Mary Shelley (1797–1851)
Frankenstein
Cast
Victor Frankenstein - Daniel Philpott
Captain Robert Walton - Roger May
Daemon - Jonathan Oliver
Mary Shelley was the daughter of the radical feminist Mary Wollstonecraft and the mistress—later the wife—of the poet Percy Bysshe Shelley. In 1816, she and her half-sister Claire Claremont, mistress of both Shelley and Byron, followed Shelley into exile from his native land, where his frank espousal of a philosophy of ‘free love’ and his outspoken atheism had been relished. They spent the summer with Lord Byron (also on the run from scandal in England) who had taken the Villa Diodati on the shores of Lake Geneva. The company may even have been joined by the shade of Milton who had once occupied the house. But the current of creative genius that had produced the divine spark in Milton had become, in the popular imagination, something demonic in these two arch-Romantic poets.

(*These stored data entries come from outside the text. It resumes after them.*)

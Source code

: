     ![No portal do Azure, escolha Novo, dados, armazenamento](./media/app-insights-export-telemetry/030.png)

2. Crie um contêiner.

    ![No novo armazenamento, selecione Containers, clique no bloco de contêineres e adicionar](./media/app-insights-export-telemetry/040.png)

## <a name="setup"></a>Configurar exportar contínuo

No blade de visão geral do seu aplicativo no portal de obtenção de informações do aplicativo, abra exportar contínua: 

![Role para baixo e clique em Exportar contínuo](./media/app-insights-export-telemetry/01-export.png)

On 15 June, as the lightning flickered across the lake, Mary listened to the conversation of Byron, Shelley and Dr Polidori (Byron’s young amanuensis). They were discussing galvanism (the medical use of electric current) and the possibility of provoking the very spark of life by its means. The subject was of particular interest to Shelley, who had experimented with electrical instruments at Oxford. At the same time, the company was deeply engrossed in German horror stories, and the following day each agreed to try their hand at writing a ghost story. The published outcome was Polidori’s The Vampyre—adapted from Byron’s effort, which had in turn been inspired by a hysterical fantasy from Shelley—and Mary Shelley’s Frankenstein.
Inspiration had been slow in coming, but when it did her nightmarish creation broke fully formed upon her drowsing consciousness. She ‘saw the pale student of unhallowed arts’ turning in horror from ‘his odious handiwork’, the vile assemblage of human remains which he had animated with the breath of life. And in working out this ghastly fantasy into a full narrative, her inspiration did not desert her.

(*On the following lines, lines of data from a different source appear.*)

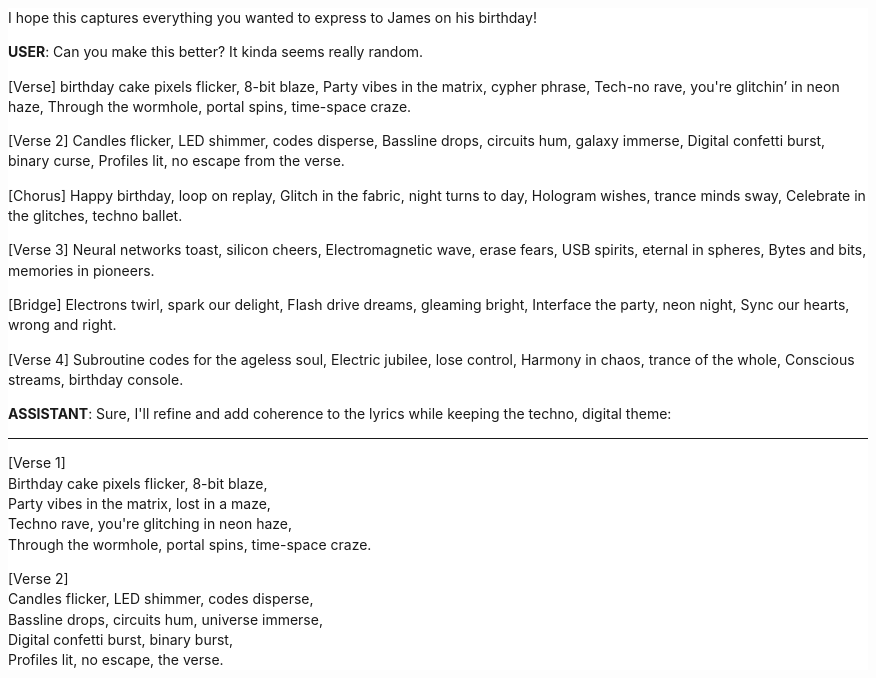 
I hope this captures everything you wanted to express to James on his birthday!

**USER**: Can you make this better? It kinda seems really random. 

[Verse]
birthday cake pixels flicker, 8-bit blaze,
Party vibes in the matrix, cypher phrase,
Tech-no rave, you're glitchin’ in neon haze,
Through the wormhole, portal spins, time-space craze.

[Verse 2]
Candles flicker, LED shimmer, codes disperse,
Bassline drops, circuits hum, galaxy immerse,
Digital confetti burst, binary curse,
Profiles lit, no escape from the verse.

[Chorus]
Happy birthday, loop on replay,
Glitch in the fabric, night turns to day,
Hologram wishes, trance minds sway,
Celebrate in the glitches, techno ballet.

[Verse 3]
Neural networks toast, silicon cheers,
Electromagnetic wave, erase fears,
USB spirits, eternal in spheres,
Bytes and bits, memories in pioneers.

[Bridge]
Electrons twirl, spark our delight,
Flash drive dreams, gleaming bright,
Interface the party, neon night,
Sync our hearts, wrong and right.

[Verse 4]
Subroutine codes for the ageless soul,
Electric jubilee, lose control,
Harmony in chaos, trance of the whole,
Conscious streams, birthday console.

**ASSISTANT**: Sure, I'll refine and add coherence to the lyrics while keeping the techno, digital theme:

---

[Verse 1]  
Birthday cake pixels flicker, 8-bit blaze,  
Party vibes in the matrix, lost in a maze,  
Techno rave, you're glitching in neon haze,  
Through the wormhole, portal spins, time-space craze.

[Verse 2]  
Candles flicker, LED shimmer, codes disperse,  
Bassline drops, circuits hum, universe immerse,  
Digital confetti burst, binary burst,  
Profiles lit, no escape, the verse.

She was hardly 19. Though she lived another 35 years, she never again approached the visionary grandeur of conception achieved in this, her first literary effort. All her youthful life’s experience went into it. Above all, it was about Shelley himself, who is both the idealistic creative spirit and the hounded outcast, both Dr Frankenstein and his monster. In a sense, the popular misconception that gives the name Frankenstein to the monster is an appropriate one. Frankenstein’s creation haunts him like his own evil genius, his own shadow made flesh. For it is his refusal to take responsibility for the unprepossessing fruit of his actions that turns it into an avenging angel, destroying all the human connections that make life meaningful, as it pursues him to the grave.
Frankenstein is a meditation upon the grounds of evil inspired by the anarchist philosophy of Mary’s father, William Godwin. It is also a daring development of Milton’s vision of the fallen angel in Paradise Lost and a critique of the idea of divine creation itself. But finally, it must be recognised as quite a new thing for its time: it is the first work of science fiction in English. And as science fiction, it is about the limitations of goodwill without wisdom. It is a dire warning against technological hubris, against the temptation to assume that benevolent intentions are sufficient to procure beneficent results. Its timely message is that there are matters with which we tamper at our peril. As such, the novel remains the most powerful Promethean fable of modern times.